A new term has begun, which means I’m busy introducing students to the ins and outs of rhetorical theory.
Today’s topic: the modes of appeal.
After introducing them to ethos, pathos, and logos, we spent some time talking about how these appeals appear in various examples of communication. In particular, I have an NRA advertisement that I like to use, featuring Tom Selleck, that is a good one to get the students thinking about how persuasion works (and doesn’t work).
After going through that example, I had a few moments to talk to them about how rhetorical theory can change the way you see the world. In particular, I told them a story about when I started seeing the world differently, through the eyes of rhetoric.

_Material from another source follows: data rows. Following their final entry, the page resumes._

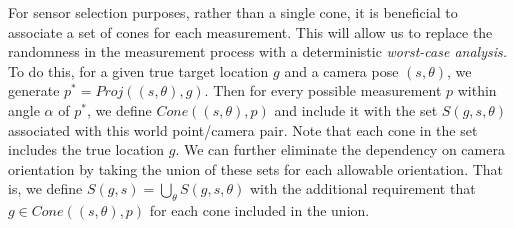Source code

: %
%
%
%



For sensor selection purposes, rather than  a single cone, it is beneficial to associate a set of cones for each measurement.
This will allow us to replace the randomness in the measurement process with a deterministic {\em worst-case analysis.}
To do this, for a given true  target location $g$ and a camera pose $(s, \theta)$, we generate $p^* = Proj((s,\theta),g)$. Then for every possible measurement $p$ within  angle $\alpha$ of $p^*$, we define $Cone((s,\theta),p)$ and include it with the set $S(g, s, \theta)$ associated with this world point/camera pair. Note that each cone in the set includes the true location $g$.
We can further eliminate the dependency on camera orientation by taking the union of these sets for each allowable orientation.
That is, we define $S(g, s) = \bigcup_\theta S(g, s, \theta)$  with the additional requirement that $g \in Cone((s,\theta),p)$ for each cone included in the union.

I took my first University course in rhetoric in the second term of 2002. That winter was the 2002 Salt Lake City Olympics, and I remember watching the Opening Ceremonies of that event with new eyes. It was only a few months since the events of September 11th, so the wound was still there. I remember watching the flag from the World Trade Center being carried in:
And sure enough, it was an emotional punch to watch that moment unfold.

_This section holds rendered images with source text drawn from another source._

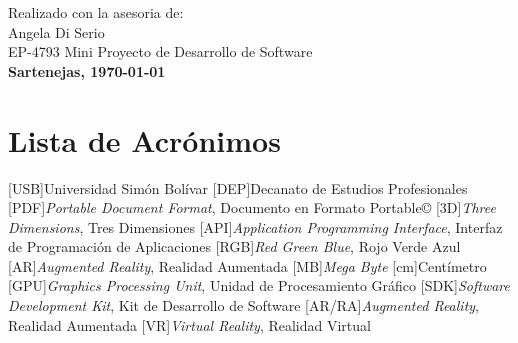 \begin{titlepage}
Realizado con la asesoria de:\\
Angela Di Serio\\[1cm]

EP-4793 Mini Proyecto de Desarrollo de Software\\[1cm]


{\bfseries Sartenejas, \today}\\[2cm] %


 

\vfill %

\end{titlepage}

%

\tableofcontents
\listoffigures

\chapter*{Lista de Acrónimos}
\begin{acronym}
	[USB]{Universidad Sim\'on Bol\'ivar}
	[DEP]{Decanato de Estudios Profesionales}
	[PDF]{\textit{Portable Document Format}, Documento en Formato Portable\copyright}
	[3D]{\textit{Three Dimensions}, Tres Dimensiones}
	[API]{\textit{Application Programming Interface}, Interfaz de Programación de Aplicaciones}
	[RGB]{\textit{Red Green Blue}, Rojo Verde Azul}
	[AR]{\textit{Augmented Reality}, Realidad Aumentada}
	[MB]{\textit{Mega Byte}}
	[cm]{Centímetro}
	[GPU]{\textit{Graphics Processing Unit}, Unidad de Procesamiento Gráfico}
	[SDK]{\textit{Software Development Kit}, Kit de Desarrollo de Software}
	[AR/RA]{\textit{Augmented Reality}, Realidad Aumentada}
	[VR]{\textit{Virtual Reality}, Realidad Virtual}

\end{acronym}
\cleardoublepage
{}
\clearpage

But as I watched and experienced the emotions that accompanied that moment, I remember feeling angry. While 9/11 was a horrible time for my country, I resented how we Americans were using this moment of international awareness to make such a heavy-handed tribute to the events of that day. It just didn’t seem like the right time or place for such an event.
That was when I really started to understand how easy it is to slip from legitimate moments of audience connection (pathos) to moments of audience manipulation.
How timely that I remembered that experience on today, of all days.